◆ **Provided entries**

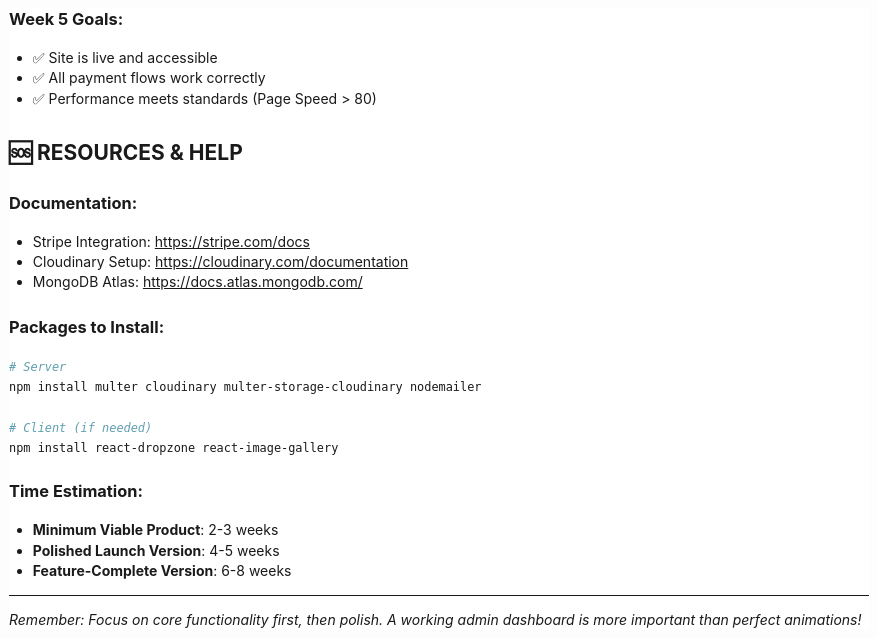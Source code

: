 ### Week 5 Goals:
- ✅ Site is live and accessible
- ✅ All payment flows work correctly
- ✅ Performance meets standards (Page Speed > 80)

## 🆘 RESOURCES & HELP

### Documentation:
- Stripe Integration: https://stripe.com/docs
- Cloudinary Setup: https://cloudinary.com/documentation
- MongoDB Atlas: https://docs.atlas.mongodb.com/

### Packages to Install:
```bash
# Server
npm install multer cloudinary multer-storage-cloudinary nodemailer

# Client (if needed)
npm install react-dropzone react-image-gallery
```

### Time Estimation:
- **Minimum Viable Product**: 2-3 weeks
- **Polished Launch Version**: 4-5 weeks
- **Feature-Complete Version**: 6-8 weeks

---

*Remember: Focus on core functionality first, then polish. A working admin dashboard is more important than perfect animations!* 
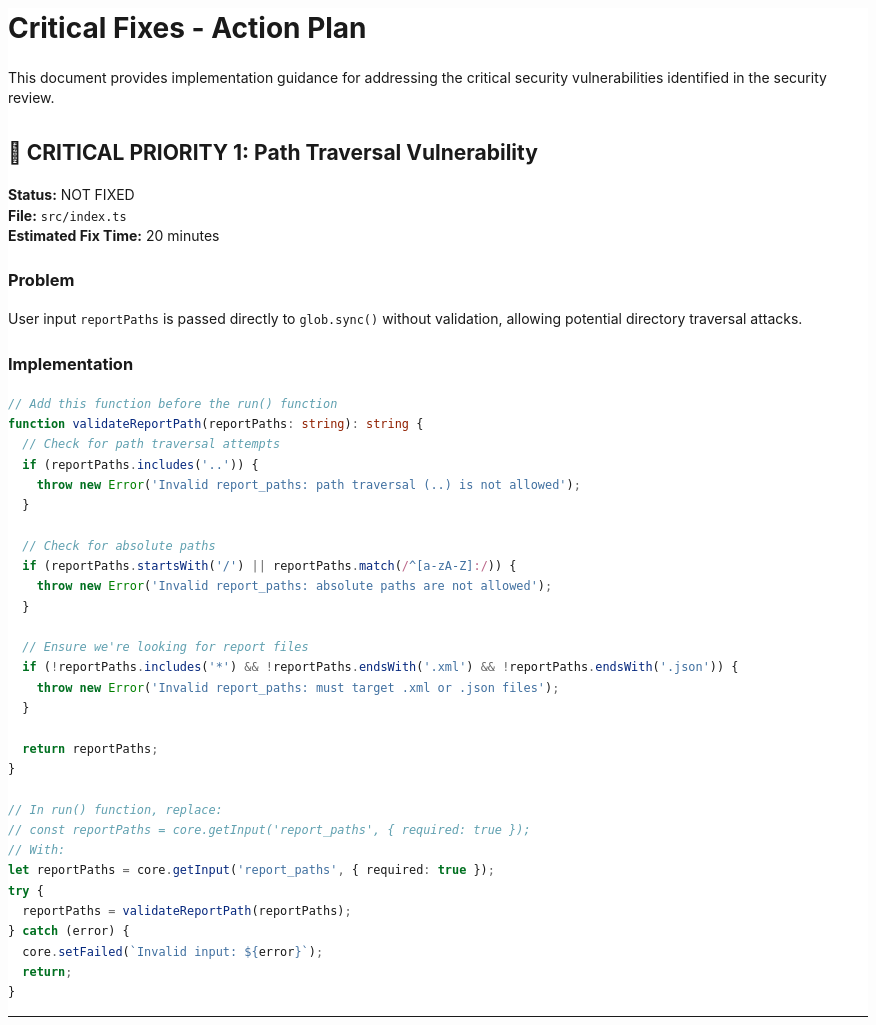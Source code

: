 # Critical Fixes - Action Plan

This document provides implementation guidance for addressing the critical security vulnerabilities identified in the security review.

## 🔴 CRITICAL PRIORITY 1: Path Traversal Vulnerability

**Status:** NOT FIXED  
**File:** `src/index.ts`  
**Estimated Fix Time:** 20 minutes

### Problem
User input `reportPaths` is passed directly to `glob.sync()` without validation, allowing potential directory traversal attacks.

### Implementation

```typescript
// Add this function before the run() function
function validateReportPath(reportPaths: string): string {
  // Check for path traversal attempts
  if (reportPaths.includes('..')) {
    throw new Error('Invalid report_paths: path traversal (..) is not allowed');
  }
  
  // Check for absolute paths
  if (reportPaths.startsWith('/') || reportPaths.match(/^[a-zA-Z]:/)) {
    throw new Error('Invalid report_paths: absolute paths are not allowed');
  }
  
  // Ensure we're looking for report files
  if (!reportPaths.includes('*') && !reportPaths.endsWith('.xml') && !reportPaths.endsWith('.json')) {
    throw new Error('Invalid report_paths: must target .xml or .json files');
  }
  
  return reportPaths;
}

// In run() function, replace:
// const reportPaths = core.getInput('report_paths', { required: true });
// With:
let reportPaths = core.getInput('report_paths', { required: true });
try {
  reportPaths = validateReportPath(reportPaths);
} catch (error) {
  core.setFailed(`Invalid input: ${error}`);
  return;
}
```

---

--

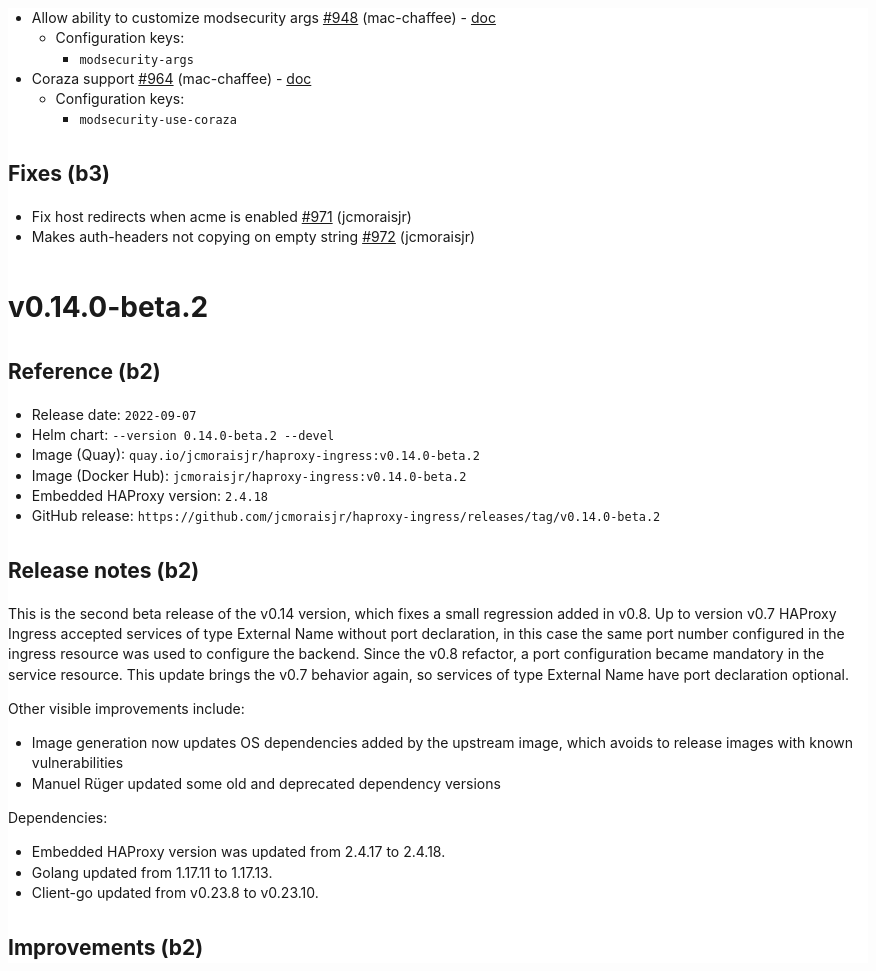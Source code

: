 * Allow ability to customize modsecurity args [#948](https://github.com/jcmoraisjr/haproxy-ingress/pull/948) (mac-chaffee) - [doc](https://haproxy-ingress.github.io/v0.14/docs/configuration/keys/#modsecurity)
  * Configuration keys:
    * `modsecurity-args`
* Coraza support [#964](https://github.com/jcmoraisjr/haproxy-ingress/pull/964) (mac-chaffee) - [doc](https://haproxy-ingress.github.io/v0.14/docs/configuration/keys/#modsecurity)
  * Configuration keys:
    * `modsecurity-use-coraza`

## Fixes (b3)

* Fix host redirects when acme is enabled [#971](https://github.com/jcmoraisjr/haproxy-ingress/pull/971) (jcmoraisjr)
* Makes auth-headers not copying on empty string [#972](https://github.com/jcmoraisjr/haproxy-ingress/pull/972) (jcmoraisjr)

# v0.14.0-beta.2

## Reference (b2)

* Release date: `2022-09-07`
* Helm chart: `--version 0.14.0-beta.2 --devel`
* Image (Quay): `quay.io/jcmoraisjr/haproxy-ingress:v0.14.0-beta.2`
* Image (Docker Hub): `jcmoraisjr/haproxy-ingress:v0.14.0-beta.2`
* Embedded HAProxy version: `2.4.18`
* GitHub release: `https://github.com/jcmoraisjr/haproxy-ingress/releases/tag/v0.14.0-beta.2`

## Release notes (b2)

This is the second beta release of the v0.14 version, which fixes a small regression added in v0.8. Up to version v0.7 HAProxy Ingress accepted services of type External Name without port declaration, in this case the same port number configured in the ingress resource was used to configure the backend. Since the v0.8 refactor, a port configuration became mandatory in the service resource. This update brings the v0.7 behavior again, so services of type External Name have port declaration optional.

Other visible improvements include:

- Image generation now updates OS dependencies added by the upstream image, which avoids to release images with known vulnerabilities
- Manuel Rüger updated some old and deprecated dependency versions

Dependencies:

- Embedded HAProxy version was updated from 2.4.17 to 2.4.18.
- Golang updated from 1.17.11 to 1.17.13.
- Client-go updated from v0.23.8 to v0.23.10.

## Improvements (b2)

◆ **Activity**
Return, unchanged, the run of lines above that opens with the line containing "Fix host redirects" and closes with the line containing "- Embedded HAProxy". Include both.

◆ **Final answer**
* Fix host redirects when acme is enabled [#971](https://github.com/jcmoraisjr/haproxy-ingress/pull/971) (jcmoraisjr)
* Makes auth-headers not copying on empty string [#972](https://github.com/jcmoraisjr/haproxy-ingress/pull/972) (jcmoraisjr)

# v0.14.0-beta.2

## Reference (b2)

* Release date: `2022-09-07`
* Helm chart: `--version 0.14.0-beta.2 --devel`
* Image (Quay): `quay.io/jcmoraisjr/haproxy-ingress:v0.14.0-beta.2`
* Image (Docker Hub): `jcmoraisjr/haproxy-ingress:v0.14.0-beta.2`
* Embedded HAProxy version: `2.4.18`
* GitHub release: `https://github.com/jcmoraisjr/haproxy-ingress/releases/tag/v0.14.0-beta.2`

## Release notes (b2)

This is the second beta release of the v0.14 version, which fixes a small regression added in v0.8. Up to version v0.7 HAProxy Ingress accepted services of type External Name without port declaration, in this case the same port number configured in the ingress resource was used to configure the backend. Since the v0.8 refactor, a port configuration became mandatory in the service resource. This update brings the v0.7 behavior again, so services of type External Name have port declaration optional.

Other visible improvements include:

- Image generation now updates OS dependencies added by the upstream image, which avoids to release images with known vulnerabilities
- Manuel Rüger updated some old and deprecated dependency versions

Dependencies:

- Embedded HAProxy version was updated from 2.4.17 to 2.4.18.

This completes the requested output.